耳をピョコんと瓦礫から覗かせ、心配顔のおとらに片手を上げ、答える。


「お母さんを助けな。ここは任せろ!」


気障っぽい台詞と同時に近くの地面に大穴が開き、巨大な爆発が起こる。爆風と衝撃から、何とか立ち上がった九鬼の前に、配置された戦車と警備兵達が銃弾を発射しながら、迫ってくる。


「手加減は出来そうにねぇな!」


先頭を走る集団に銃下部に取りつけられた擲弾(グレネード弾)を撃ち込み、吹き飛ばす。

接近する敵を銃弾で蹴散らし、戦車との距離を詰めた。


手元で作成したグリース付きC4(いわゆるくっつき爆弾)を砲塔に投げ、そのまま爆発させる。


攻撃で四散し、混乱する兵達を小銃と拳銃で交互に撃ち抜き、外で動くモノが自分1人になった事を確認した後、九鬼は室内に向かって移動を開始した…



 「驚いたな。お前、九鬼か?」


酷い匂いの立ち込める(恐らく白さんの仕業)廊下を抜けた九鬼の前には、銃を構えた、

かつての戦友、ボブがいる。


その後ろには多くのアヤカシ達が大挙していた。一番奥には巨大な狐が鎮座しており、おとらや川姫達が嬉しそうに、巨大な九本の尻尾に飛びついている。


「ボブ、どうしてだ?」


散らばった薬きょうと転がる人間達はアヤカシの仕業ではない。恐らくボブだろう。わかっているが、敢えて聞いた。
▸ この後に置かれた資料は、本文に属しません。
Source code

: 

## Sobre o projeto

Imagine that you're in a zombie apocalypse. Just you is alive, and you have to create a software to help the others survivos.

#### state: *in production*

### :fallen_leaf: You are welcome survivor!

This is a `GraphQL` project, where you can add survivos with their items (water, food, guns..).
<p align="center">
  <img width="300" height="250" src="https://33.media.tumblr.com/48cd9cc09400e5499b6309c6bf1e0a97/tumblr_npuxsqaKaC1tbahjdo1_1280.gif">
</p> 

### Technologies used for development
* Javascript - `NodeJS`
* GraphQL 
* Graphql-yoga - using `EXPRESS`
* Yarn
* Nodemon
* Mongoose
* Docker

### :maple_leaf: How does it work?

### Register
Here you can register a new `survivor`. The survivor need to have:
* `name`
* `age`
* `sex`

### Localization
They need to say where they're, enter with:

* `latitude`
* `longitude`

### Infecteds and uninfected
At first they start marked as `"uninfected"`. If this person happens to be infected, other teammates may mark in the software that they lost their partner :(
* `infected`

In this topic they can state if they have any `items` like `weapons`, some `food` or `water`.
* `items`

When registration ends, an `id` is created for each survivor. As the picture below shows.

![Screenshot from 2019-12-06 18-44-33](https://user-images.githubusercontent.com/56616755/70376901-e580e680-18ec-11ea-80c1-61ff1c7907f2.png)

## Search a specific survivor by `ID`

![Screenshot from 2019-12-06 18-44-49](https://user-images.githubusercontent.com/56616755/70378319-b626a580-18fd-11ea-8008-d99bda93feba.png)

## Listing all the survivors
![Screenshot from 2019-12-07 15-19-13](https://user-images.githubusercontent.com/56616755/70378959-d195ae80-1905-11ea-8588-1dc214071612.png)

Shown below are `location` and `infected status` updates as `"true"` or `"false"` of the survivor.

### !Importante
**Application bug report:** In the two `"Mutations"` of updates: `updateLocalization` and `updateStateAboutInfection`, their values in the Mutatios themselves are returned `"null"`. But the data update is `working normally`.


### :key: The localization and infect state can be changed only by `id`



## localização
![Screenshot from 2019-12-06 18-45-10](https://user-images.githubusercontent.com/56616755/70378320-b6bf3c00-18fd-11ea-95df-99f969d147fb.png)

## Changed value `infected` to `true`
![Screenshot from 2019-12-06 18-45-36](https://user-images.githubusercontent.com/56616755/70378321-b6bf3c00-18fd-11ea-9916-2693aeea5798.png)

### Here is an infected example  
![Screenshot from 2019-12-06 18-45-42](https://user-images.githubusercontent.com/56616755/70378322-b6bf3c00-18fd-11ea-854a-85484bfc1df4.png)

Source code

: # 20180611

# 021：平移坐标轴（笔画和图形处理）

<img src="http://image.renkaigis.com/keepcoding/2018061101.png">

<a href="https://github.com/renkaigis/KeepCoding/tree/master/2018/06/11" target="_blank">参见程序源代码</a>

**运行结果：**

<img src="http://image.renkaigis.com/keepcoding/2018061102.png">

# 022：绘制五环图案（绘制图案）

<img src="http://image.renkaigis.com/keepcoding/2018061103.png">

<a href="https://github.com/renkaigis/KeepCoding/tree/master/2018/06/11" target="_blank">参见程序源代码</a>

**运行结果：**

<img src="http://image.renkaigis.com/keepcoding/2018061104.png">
「これが俺の仕事だ。現在、一部の人間達は彼等を“救おう”と動いている。俺としても

勿論、賛成。こんな耳っ子ちゃん達なら、助けるに値する。そう思わないか?」


頷くべきか?少し迷う。だが、成り行き的には彼等に味方してしまっているが…


そう思う彼等の後ろでおとらの母である大狐が頭を動かす。原因はすぐにわかった。


「爆音?不味いな。奴等が勘付きやがった。」


ボブが呟き、銃を構える。これだけ派手に暴れたのだ。人間側だって勘付く。いや、もしかしたら屋敷内の誰かが自衛隊に応援を要請したのかもしれない。


大狐が首を振り、それに頷いたアヤカシ達が九鬼達の傍を抜け、外に向かっていく。その途中、おとらがこちらを振り返り、例の不安+耳とお眼目フルフルでこちらに尋ねる。


「天狗さん?」


(参ったな、その顔で頼まれちゃぁよ…)


「テングさん?」


ボブが不思議そうな顔をする。いやいや、元はと言えばお前のせいだぞ?九鬼は苦笑交じりにおとらに頷く。彼女の顔がパッと輝いたのを確認し、ボブに改めて向き直り、自分の決意を口にした。